At the end of the eighteenth century the gothic novel took a decisive turn as France lived a horror beyond all imagination, climaxing with the execution of King Louis XVI. From England’s ringside seat, the regicidal chaos of the French Revolution felt like a haunting from the past. The mass slaughter in the name of progress created a “creature” that was as much out of control as Frankenstein’s; the escalation in bloodlust on Parisian streets pushed the imaginations of English writers into the underworld. Gothic stories flooded the market, notably Ann Radcliffe’s 1794 The Mysteries of Udolpho which, set in the south of France in the late sixteenth century, has the melancholic, dream-like quality of a Cure song. Radcliffe distills the terror of the Revolution to a Salvator Rosa wald angst setting and builds atmospheric tension so overwhelmingly that modern horror plot devices can be traced back to this story: a heroine in mourning for recently deceased loved ones, documents containing a family secret, false starts of the imagination, isolation, wild woodland that exudes a magical and sinister presence, a shrouded mansion feared by locals, a foreboding staircase, mysterious rooms, and tranquillity that dissolves to dread. A sonnet Radcliffe composed for the novel depicts the bat as a fearful portent:

“Now the bat circles on the breeze of eve,
That creeps, in shudd’ring fits, along the wave,
And trembles ’mid the woods, and through the cave,
Whose lonely sighs the wanderer deceive”

Udolpho inspired a twenty-year-old Matthew Lewis to pen his precocious 1796 novel The Monk, though being a well-travelled young Georgian man-about-town in Paris he was also influenced by the rock ‘n’ roll figure of the Marquis de Sade, and his scandalous Justine. Lewis’s story opens with a mass of people in a Capuchin cathedral in eighteenth century Madrid listening to a sermon by the revered but secretly prideful abbot. By the end, all hell has been let loose – the abbot is a rapist and murderer, the crowd a violent mob out for revenge on an evil Prioress, and the devil revealed to be the creator of all the chaos.
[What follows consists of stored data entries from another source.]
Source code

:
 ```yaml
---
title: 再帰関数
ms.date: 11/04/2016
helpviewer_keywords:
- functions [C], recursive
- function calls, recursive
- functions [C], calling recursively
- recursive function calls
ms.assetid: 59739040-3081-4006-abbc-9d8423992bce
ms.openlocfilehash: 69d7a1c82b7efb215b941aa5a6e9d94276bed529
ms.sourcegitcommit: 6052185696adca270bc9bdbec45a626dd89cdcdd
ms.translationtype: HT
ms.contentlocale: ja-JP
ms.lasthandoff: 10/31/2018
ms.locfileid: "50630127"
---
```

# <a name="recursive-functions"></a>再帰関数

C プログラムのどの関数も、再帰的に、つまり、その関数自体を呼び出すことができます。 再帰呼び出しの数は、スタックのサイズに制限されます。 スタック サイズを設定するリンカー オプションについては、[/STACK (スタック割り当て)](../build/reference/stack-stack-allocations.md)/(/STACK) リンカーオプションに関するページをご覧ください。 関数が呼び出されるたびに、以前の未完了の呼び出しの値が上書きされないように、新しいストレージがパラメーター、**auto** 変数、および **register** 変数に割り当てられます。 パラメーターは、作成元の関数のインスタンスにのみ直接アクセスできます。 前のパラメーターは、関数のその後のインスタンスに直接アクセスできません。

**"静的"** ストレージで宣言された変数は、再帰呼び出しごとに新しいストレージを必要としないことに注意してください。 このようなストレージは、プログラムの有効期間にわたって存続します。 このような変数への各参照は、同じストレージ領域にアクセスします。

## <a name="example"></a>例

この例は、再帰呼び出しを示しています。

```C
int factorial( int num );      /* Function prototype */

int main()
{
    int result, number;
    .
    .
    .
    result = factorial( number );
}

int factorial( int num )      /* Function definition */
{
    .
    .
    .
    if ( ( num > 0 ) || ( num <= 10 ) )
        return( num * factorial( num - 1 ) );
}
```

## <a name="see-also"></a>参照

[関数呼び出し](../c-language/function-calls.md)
De Sade noted that this new literary genre was “the inevitable product of the revolutionary shocks with which the whole of Europe resounded”, concluding “it was necessary to call upon hell for aid in order to arouse interest”. Mary Shelley’s Frankenstein was influenced by witnessing the fallout of Napoleon’s retreat in 1814 when, as a sixteen-year-old, she and Percy Shelley eloped and travelled through France, Switzerland, Germany and Holland. Horrified by what she saw, she recorded in her travelogue, History of a Six Weeks’ Tour the devastation Austrian and Russian troops had wrought in their pursuit of retreating French armies: “The distress of the inhabitants, whose houses had been burned, their cattle killed, and all their wealth destroyed, has given a sting to my detestation of war.”
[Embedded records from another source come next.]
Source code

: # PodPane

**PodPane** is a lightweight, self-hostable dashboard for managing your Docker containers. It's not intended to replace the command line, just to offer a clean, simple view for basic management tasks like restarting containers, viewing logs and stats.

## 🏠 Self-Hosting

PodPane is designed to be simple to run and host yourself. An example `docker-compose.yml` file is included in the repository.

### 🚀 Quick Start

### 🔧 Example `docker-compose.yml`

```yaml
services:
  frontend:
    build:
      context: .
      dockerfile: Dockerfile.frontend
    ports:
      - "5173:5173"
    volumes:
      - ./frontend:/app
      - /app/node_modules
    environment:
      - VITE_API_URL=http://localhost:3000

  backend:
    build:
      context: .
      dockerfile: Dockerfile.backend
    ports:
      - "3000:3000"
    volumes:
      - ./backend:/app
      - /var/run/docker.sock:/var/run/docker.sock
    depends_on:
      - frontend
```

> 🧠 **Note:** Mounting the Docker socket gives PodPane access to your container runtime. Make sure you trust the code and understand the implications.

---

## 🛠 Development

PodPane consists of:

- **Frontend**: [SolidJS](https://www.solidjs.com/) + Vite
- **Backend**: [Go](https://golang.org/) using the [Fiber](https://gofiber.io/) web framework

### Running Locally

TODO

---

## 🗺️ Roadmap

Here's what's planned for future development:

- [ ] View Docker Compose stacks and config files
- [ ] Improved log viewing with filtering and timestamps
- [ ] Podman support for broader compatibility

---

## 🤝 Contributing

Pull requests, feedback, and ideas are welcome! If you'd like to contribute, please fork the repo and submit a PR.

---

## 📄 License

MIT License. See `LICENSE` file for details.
When the Shelleys stayed with Lord Byron at Villa Diodati by Lake Geneva two years later, alongside Byron’s physician, John Polidori – author of The Vampyre – and Matthew “The Monk” Lewis, Byron challenged them all to think of a story. It was the “Year without Summer,” the tail end of a climate catastrophe caused by the eruption of Mount Tambora on the island of Sumbawa in Indonesia. The blast of sulphur, ash and rocks covered an area of 24 cubic miles, killing ten thousand island inhabitants by direct impact, plunging a radius of 350 miles into total darkness and all of Europe into twilight. In the aftershock of another volcanic obliteration, Shelley’s inspiration came not from dead trees and desolate landscapes, but from electric storms, gloomy days and endless rain.

Frankenstein; or, The Modern Prometheus was first published in 1818 and endures above all gothic novels not only for Shelley’s gift for plot, suspense, and still futuristic science, but also as a metaphor for hubris. It will be relevant for as long as humans believe they can cheat nature; as Shelley writes in the introduction of the 1831 edition: “Frightful it must be; for supremely frightful would be the effect of any human endeavor to mock the stupendous mechanisms of the Creator of the world.”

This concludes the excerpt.